Prepared and read at the service by Emeritus Professor Helen Leach, anthropologist and author of 1000 Years of Gardening in New Zealand and The Cook’s Garden.
I should like to speak on behalf of all the people who over many decades have visited Dion and Noelene’s garden at Sawyers Bay.
It is appropriate that we have gathered at Glenfalloch, a garden that was developed in a paddock by the Gray Russell family — they bought this 30 acre plot in 1871. Like the Russells, Dion and Noelene chose a cow paddock as the site of their future home and garden, just across the harbour. It had a fertile clay loam soil and wonderful views of the harbour and its ancient volcanic peaks.

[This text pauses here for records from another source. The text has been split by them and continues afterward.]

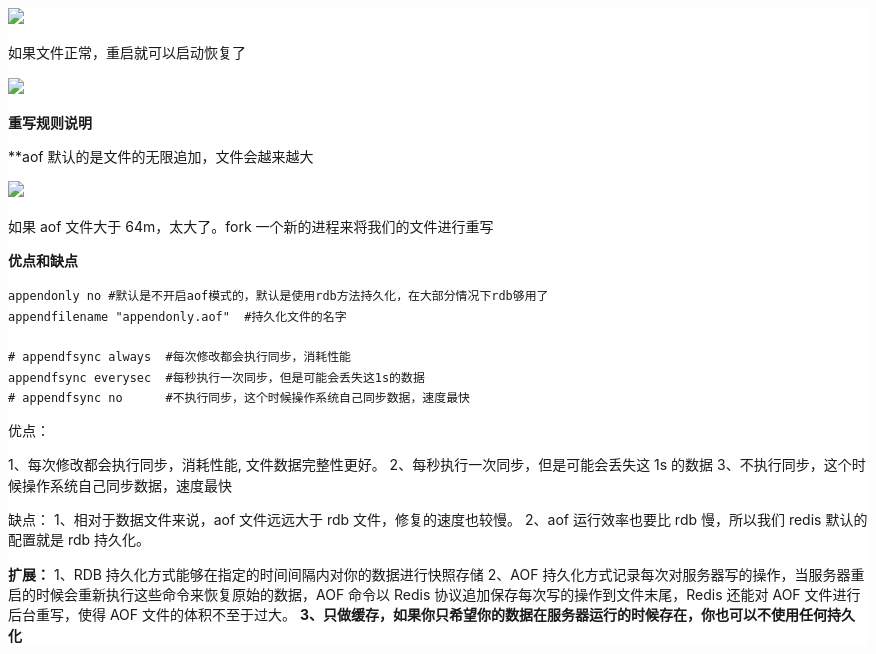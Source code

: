 



![](https://pic1.imgdb.cn/item/67c975d0066befcec6df1ad4.png)

如果文件正常，重启就可以启动恢复了

![](https://pic1.imgdb.cn/item/67c975d0066befcec6df1ad3.png)





**重写规则说明**



**aof 默认的是文件的无限追加，文件会越来越大

![](
https://pic1.imgdb.cn/item/67c975d1066befcec6df1ad5.png)

 如果 aof 文件大于 64m，太大了。fork 一个新的进程来将我们的文件进行重写



**优点和缺点**



```
appendonly no #默认是不开启aof模式的，默认是使用rdb方法持久化，在大部分情况下rdb够用了
appendfilename "appendonly.aof"  #持久化文件的名字
 
# appendfsync always  #每次修改都会执行同步，消耗性能
appendfsync everysec  #每秒执行一次同步，但是可能会丢失这1s的数据
# appendfsync no      #不执行同步，这个时候操作系统自己同步数据，速度最快
```



优点：



1、每次修改都会执行同步，消耗性能, 文件数据完整性更好。
2、每秒执行一次同步，但是可能会丢失这 1s 的数据
3、不执行同步，这个时候操作系统自己同步数据，速度最快



缺点：
1、相对于数据文件来说，aof 文件远远大于 rdb 文件，修复的速度也较慢。
2、aof 运行效率也要比 rdb 慢，所以我们 redis 默认的配置就是 rdb 持久化。



**扩展：**
1、RDB 持久化方式能够在指定的时间间隔内对你的数据进行快照存储
2、AOF 持久化方式记录每次对服务器写的操作，当服务器重启的时候会重新执行这些命令来恢复原始的数据，AOF 命令以 Redis 协议追加保存每次写的操作到文件末尾，Redis 还能对 AOF 文件进行后台重写，使得 AOF 文件的体积不至于过大。
**3、只做缓存，如果你只希望你的数据在服务器运行的时候存在，你也可以不使用任何持久化**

They bought the original one-acre section in 1950 — it was subsequently enlarged. Noelene told me that the first section was an odd shape (a bit like a boat), but had great potential for landscaping. In the same year they bought £100 worth of second hand bricks from the demolished tannery chimney. These would be used in the house and to make paths, walls, edges and steps in the garden. To start with, they concentrated on building the house, doing many of the labouring tasks over the six years that it took to make it liveable.

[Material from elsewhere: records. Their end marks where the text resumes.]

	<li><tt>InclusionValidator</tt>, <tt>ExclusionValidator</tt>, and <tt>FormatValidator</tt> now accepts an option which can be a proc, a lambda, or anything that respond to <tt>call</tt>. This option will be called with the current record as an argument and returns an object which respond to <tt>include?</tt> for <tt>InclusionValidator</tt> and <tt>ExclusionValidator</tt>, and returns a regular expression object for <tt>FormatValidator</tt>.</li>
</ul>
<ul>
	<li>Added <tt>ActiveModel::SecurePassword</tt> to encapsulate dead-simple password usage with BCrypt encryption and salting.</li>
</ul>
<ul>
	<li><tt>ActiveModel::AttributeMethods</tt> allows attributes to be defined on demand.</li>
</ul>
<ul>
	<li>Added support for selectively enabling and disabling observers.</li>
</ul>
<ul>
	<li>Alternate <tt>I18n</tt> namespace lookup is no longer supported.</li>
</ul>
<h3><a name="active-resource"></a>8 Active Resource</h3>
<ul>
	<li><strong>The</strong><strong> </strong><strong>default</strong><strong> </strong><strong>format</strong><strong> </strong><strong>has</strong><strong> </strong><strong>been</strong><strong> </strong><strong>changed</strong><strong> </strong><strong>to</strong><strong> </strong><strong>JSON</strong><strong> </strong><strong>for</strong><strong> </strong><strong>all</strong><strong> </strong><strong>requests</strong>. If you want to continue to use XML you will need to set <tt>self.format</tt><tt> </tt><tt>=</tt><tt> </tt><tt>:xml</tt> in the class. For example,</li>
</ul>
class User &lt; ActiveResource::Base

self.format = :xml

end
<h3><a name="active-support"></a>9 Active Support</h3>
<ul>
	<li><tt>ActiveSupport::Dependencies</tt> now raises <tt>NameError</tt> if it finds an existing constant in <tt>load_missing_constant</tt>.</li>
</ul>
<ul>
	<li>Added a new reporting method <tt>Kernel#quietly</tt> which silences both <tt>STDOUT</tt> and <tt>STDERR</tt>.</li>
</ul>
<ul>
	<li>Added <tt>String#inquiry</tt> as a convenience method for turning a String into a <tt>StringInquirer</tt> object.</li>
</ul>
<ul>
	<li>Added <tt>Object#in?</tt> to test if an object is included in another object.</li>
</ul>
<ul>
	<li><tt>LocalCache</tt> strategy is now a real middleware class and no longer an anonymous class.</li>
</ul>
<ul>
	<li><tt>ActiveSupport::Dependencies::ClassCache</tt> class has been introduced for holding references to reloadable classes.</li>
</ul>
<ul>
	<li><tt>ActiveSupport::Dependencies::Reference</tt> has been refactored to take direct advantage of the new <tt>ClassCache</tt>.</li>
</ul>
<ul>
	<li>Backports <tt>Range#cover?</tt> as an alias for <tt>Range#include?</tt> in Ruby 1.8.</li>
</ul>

Noelene had been designing her future home while still at high school, and as the daughter of an architect she brought a developed sense of landscape and layout, and the ability to integrate the house and garden. They did much of the landscaping themselves, with Noelene starting a job while Dion was at work, and Dion taking over when he got home, to make sure the job was done properly. Some features, such as the terrace walls, took many years to reach completion.
As in all good gardens, changes were inevitable as shrubs and trees grew and matured. You can’t keep a garden at a particular stage by trimming and pruning. Coping with the changes requires extensive knowledge of plant varieties and their needs for light and moisture. When I made my first visit in 1996, I was impressed by Noelene and Dion’s ability to name their plant varieties. That same year I had been on a ten-day garden tour in southern England. I found the Ombler’s garden as good as any I had visited.
By this time, their garden had an international reputation. In 1984 the producers of the BBC Gardener’s World programme decided that the Ombler’s garden was worthy of a slot. A team flew out from Britain, and with TVNZ’s Eion Scarrow filmed Noelene and Dion’s garden in January 1985. On Friday March 29th that year, many thousands of garden fans in Britain watched the programme and heard Geoff Hamilton say that Dion’s vegetable garden had the best view in the world. The BBC Two programme notes described the Ombler’s garden as "A wonderful site, cleverly landscaped, and full of good plants and good ideas".
Dion, Noelene and their garden at Sawyer’s Bay had a three-way partnership that lasted over sixty years. Visitors could see that the garden was maintained with love and responded by bringing happiness, not just to the Ombler family but to all their friends and visitors. The garden also enabled the Omblers to raise money for the Fred Hollows Foundation, the Cancer Society and other charities.
In their partnership Dion took responsibility for the vegetable plots, the hedges, the immaculate lawns, and the heavy pruning and digging. I was particularly impressed by Dion’s skills in shaping and trimming one of the most massive hedges in Dunedin. I knew that Dion was bit older than me, but not the twenty years that I later discovered was the gap between us. On one visit at the hedge trimming time of the year, I asked Dion whether he would be up the ladder again that afternoon. “No,” he replied, “I’ll be spending the afternoon wind-surfing”.
Dion showed me that adventures and gardening can go hand and hand into your eighties.
Thank you Dion for your input into this inspirational partnership.